Я готов признать много остроумия в Берковой теории о возвышенном, как о чем-то, соединяющемся с чувством самосохранения.
Мало есть явлений, столь величественных, как смерть, и, может быть, ничто не прогоняет все мелкие мысли и чувства в такой степени, как созерцание ее. Поэтому все, что каким бы то ни было путем ведет к ней, большинство опасностей и сил, которыми мы не в состоянии управлять, до некоторой степени являются возвышенными. Но, заметьте, это не страх, a созерцание смерти, не инстиктивная дрожь и напряжение, вызванное чувством самосохранения, а обдуманное измерение рокового приговора, который действительно является великим и возвышенным для наших чувств. Не тогда, когда мы боимся, а тогда, когда презираем страх, мы получаем и даем высшее представление о судьбе. Нет ничего возвышенного в агонии страха. Найдем ли мы возвышенное в крике, обращенном к горам: «Падите на нас», и к холмам: «Скройте нас», или в величественном спокойствии пророческого изречения: «И хотя после кожи черви пожрут мое тело, я все-таки в мясе своем узрю Господа»? Стоит немного подумать, и мы убедимся, что чувство самосохранения не только не представляется необходимым элементом возвышенного, но на высшей ступени своей даже уничтожает его, и едва ли возвышенное доступно чьим-нибудь чувствам в меньшей степени, чем чувствам труса.
Но сами по себе представление или идея о величии страдания или о грандиозности разрушения могут быть возвышенными, независимо от того, существует ли связь между этой идеей и нами или нет. Если бы никакая опасность или страдание не могли постигнуть нас, то представление об этих факторах в их влиянии на других было бы не менее возвышенным не потому, что страдание и опасность возвышенны по своей природе, но потому, что созерцание их, возбуждая сострадание или мужество, возвышает ум и делает невозможной пошлость мысли. Часто не чувствуют, что красота возвышенна.
Это происходит от того, что по отношению к некоторым видам чисто материальной красоты отчасти справедливо утверждение Берка, что одним из элементов красоты является «низменное». Но кто не чувствует, что может существовать красивое без низменного и что такая красота есть источник возвышенного, тот не понимает значения идеального в искусстве.

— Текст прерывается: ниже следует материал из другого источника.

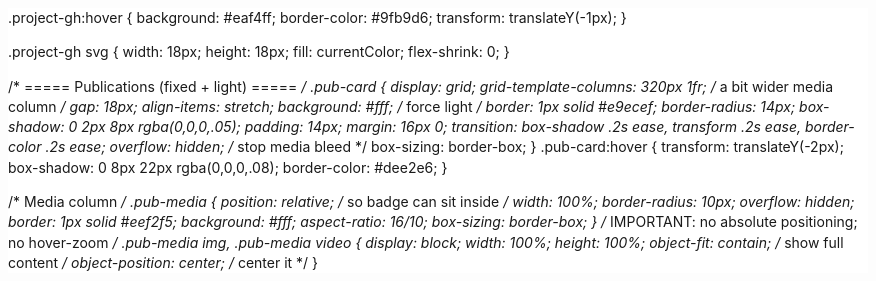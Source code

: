 .project-gh:hover {
  background: #eaf4ff;
  border-color: #9fb9d6;
  transform: translateY(-1px);
}

.project-gh svg {
  width: 18px; height: 18px;
  fill: currentColor;
  flex-shrink: 0;
}

/* ===== Publications (fixed + light) ===== */
.pub-card {
  display: grid;
  grid-template-columns: 320px 1fr;  /* a bit wider media column */
  gap: 18px;
  align-items: stretch;
  background: #fff;                  /* force light */
  border: 1px solid #e9ecef;
  border-radius: 14px;
  box-shadow: 0 2px 8px rgba(0,0,0,.05);
  padding: 14px;
  margin: 16px 0;
  transition: box-shadow .2s ease, transform .2s ease, border-color .2s ease;
  overflow: hidden;                  /* stop media bleed */
  box-sizing: border-box;
}
.pub-card:hover {
  transform: translateY(-2px);
  box-shadow: 0 8px 22px rgba(0,0,0,.08);
  border-color: #dee2e6;
}

/* Media column */
.pub-media {
  position: relative;     /* so badge can sit inside */
  width: 100%;
  border-radius: 10px;
  overflow: hidden;
  border: 1px solid #eef2f5;
  background: #fff;
  aspect-ratio: 16/10;
  box-sizing: border-box;
}
/* IMPORTANT: no absolute positioning; no hover-zoom */
.pub-media img,
.pub-media video {
  display: block;
  width: 100%;
  height: 100%;
  object-fit: contain;               /* show full content */
  object-position: center;           /* center it */
}
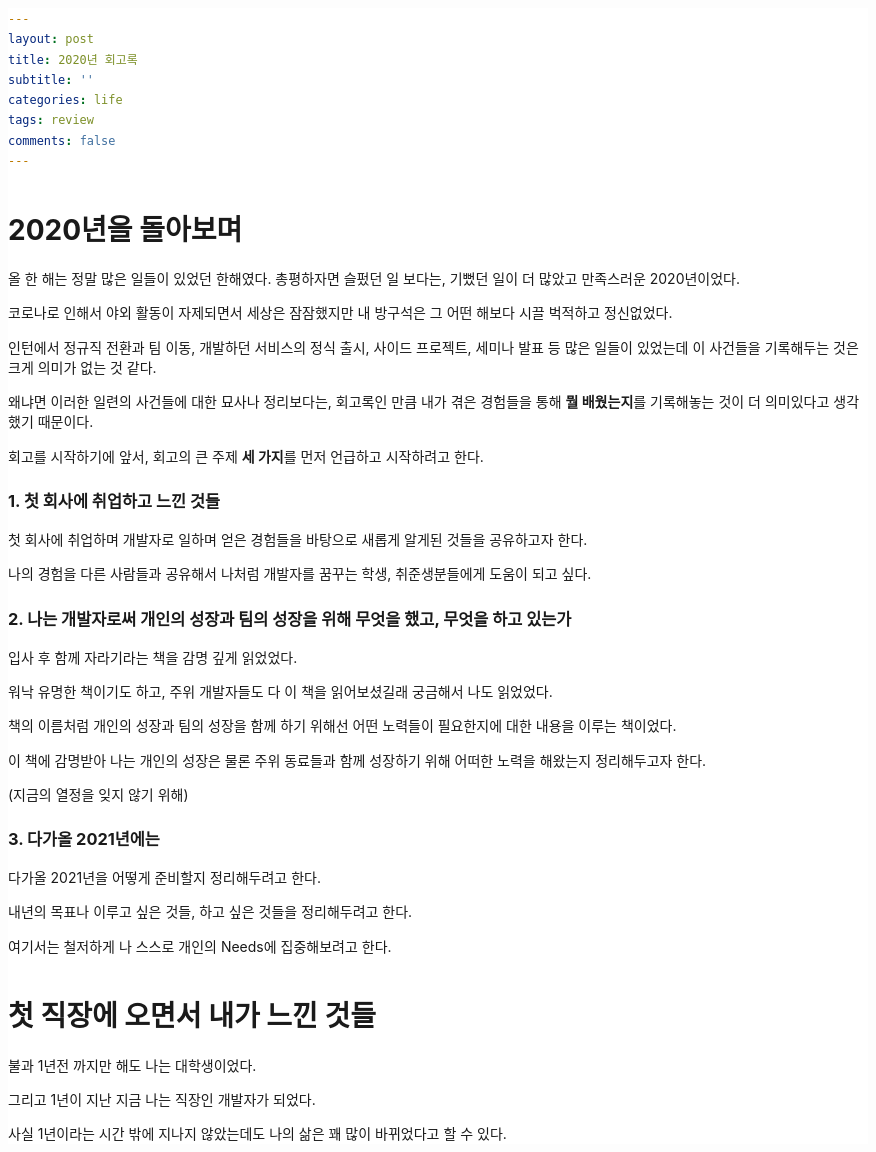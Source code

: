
 ```yaml
---
layout: post
title: 2020년 회고록
subtitle: ''
categories: life
tags: review
comments: false
---
```


# 2020년을 돌아보며

올 한 해는 정말 많은 일들이 있었던 한해였다. 총평하자면 슬펐던 일 보다는, 기뻤던 일이 더 많았고 만족스러운 2020년이었다.

코로나로 인해서 야외 활동이 자제되면서 세상은 잠잠했지만 내 방구석은 그 어떤 해보다 시끌 벅적하고 정신없었다.

인턴에서 정규직 전환과 팀 이동, 개발하던 서비스의 정식 출시, 사이드 프로젝트, 세미나 발표 등 많은 일들이 있었는데 이 사건들을 기록해두는 것은 크게 의미가 없는 것 같다.

왜냐면 이러한 일련의 사건들에 대한 묘사나 정리보다는, 회고록인 만큼 내가 겪은 경험들을 통해 **뭘 배웠는지**를 기록해놓는 것이 더 의미있다고 생각했기 때문이다.

회고를 시작하기에 앞서, 회고의 큰 주제 **세 가지**를 먼저 언급하고 시작하려고 한다.

### 1. 첫 회사에 취업하고 느낀 것들

첫 회사에 취업하며 개발자로 일하며 얻은 경험들을 바탕으로 새롭게 알게된 것들을 공유하고자 한다.

나의 경험을 다른 사람들과 공유해서 나처럼 개발자를 꿈꾸는 학생, 취준생분들에게 도움이 되고 싶다.

### 2. 나는 개발자로써 개인의 성장과 팀의 성장을 위해 무엇을 했고, 무엇을 하고 있는가

입사 후 함께 자라기라는 책을 감명 깊게 읽었었다.

워낙 유명한 책이기도 하고, 주위 개발자들도 다 이 책을 읽어보셨길래 궁금해서 나도 읽었었다.

책의 이름처럼 개인의 성장과 팀의 성장을 함께 하기 위해선 어떤 노력들이 필요한지에 대한 내용을 이루는 책이었다.

이 책에 감명받아 나는 개인의 성장은 물론 주위 동료들과 함께 성장하기 위해 어떠한 노력을 해왔는지 정리해두고자 한다.

(지금의 열정을 잊지 않기 위해)

### 3. 다가올 2021년에는

다가올 2021년을 어떻게 준비할지 정리해두려고 한다.

내년의 목표나 이루고 싶은 것들, 하고 싶은 것들을 정리해두려고 한다.

여기서는 철저하게 나 스스로 개인의 Needs에 집중해보려고 한다.

# 첫 직장에 오면서 내가 느낀 것들

불과 1년전 까지만 해도 나는 대학생이었다.

그리고 1년이 지난 지금 나는 직장인 개발자가 되었다.

사실 1년이라는 시간 밖에 지나지 않았는데도 나의 삶은 꽤 많이 바뀌었다고 할 수 있다.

Исследуя источник возвышенного вплоть до величественного, я не имею в виду связать себя стройно сотканной теорией. Я принимаю самый обширный принцип для исследования, а именно: возвышенное присутствует всюду, где что-нибудь возвышает ум, а это бывает тогда, когда он созерцает что-нибудь, стоящее выше его, и постигает, что оно – таково.
Это чисто филологическое объяснение слова, происходящего от sublimis. Оно окажет нам большую услугу и явится более ясным и наглядным основанием для аргумента, чем какое-нибудь чисто метафизическое или более тесное определение. Доказательство его верности раскроется из применения его к различным отраслям искусства.
Таким образом, возвышенное не отличается ни от прекрасного, ни от других источников удовольствия в искусстве, а представляет собой только особую форму их проявления.
Вследствие этого моя задача распадается на три части: исследование идей правды, красоты и отношения. Каждому из этих трех классов идей я посвящу отдельную часть труда.
Исследование идей правды позволит нам определить сравнительный ранг художников как подражателей и историков природы.
Исследование идей красоты позволить нам сделать сравнительную оценку того, насколько они достигли привлекательного во-первых, в отношении техники, во-вторых, в краске и композиции, и наконец, самое главное – в своем представлении об идеальном.
Исследование идей отношения даст нам возможность сравнить их как создателей верных мыслей.